» WORK REQUIRED
Take the data below and extract the lines from the one with "To authenticate your" to the one with "Each time you", inclusive, exactly as written.

Start of Block

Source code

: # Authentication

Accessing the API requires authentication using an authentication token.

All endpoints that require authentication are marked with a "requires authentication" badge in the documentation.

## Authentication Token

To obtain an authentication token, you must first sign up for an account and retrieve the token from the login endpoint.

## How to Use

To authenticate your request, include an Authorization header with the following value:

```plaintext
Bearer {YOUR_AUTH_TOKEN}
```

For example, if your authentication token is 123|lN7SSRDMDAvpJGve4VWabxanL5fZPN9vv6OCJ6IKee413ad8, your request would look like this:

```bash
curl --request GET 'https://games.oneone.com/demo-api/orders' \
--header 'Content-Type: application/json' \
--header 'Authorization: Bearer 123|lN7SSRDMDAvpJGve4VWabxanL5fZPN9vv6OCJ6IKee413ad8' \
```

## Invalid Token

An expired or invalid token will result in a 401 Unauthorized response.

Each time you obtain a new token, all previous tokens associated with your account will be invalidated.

End of Block
Start of Block

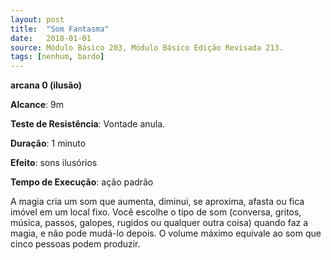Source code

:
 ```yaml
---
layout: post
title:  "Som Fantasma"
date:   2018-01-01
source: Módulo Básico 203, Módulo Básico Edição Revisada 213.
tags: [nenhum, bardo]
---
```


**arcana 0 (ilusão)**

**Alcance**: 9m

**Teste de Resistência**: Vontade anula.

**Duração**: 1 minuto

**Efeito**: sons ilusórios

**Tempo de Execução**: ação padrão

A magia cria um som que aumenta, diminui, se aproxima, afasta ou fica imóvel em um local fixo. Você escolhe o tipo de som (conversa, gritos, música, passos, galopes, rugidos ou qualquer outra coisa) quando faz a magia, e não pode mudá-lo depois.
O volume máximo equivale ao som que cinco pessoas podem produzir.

End of Block

» RESPONSE TO THE TASK
To authenticate your request, include an Authorization header with the following value:

```plaintext
Bearer {YOUR_AUTH_TOKEN}
```

For example, if your authentication token is 123|lN7SSRDMDAvpJGve4VWabxanL5fZPN9vv6OCJ6IKee413ad8, your request would look like this:

```bash
curl --request GET 'https://games.oneone.com/demo-api/orders' \
--header 'Content-Type: application/json' \
--header 'Authorization: Bearer 123|lN7SSRDMDAvpJGve4VWabxanL5fZPN9vv6OCJ6IKee413ad8' \
```

## Invalid Token

An expired or invalid token will result in a 401 Unauthorized response.

Each time you obtain a new token, all previous tokens associated with your account will be invalidated.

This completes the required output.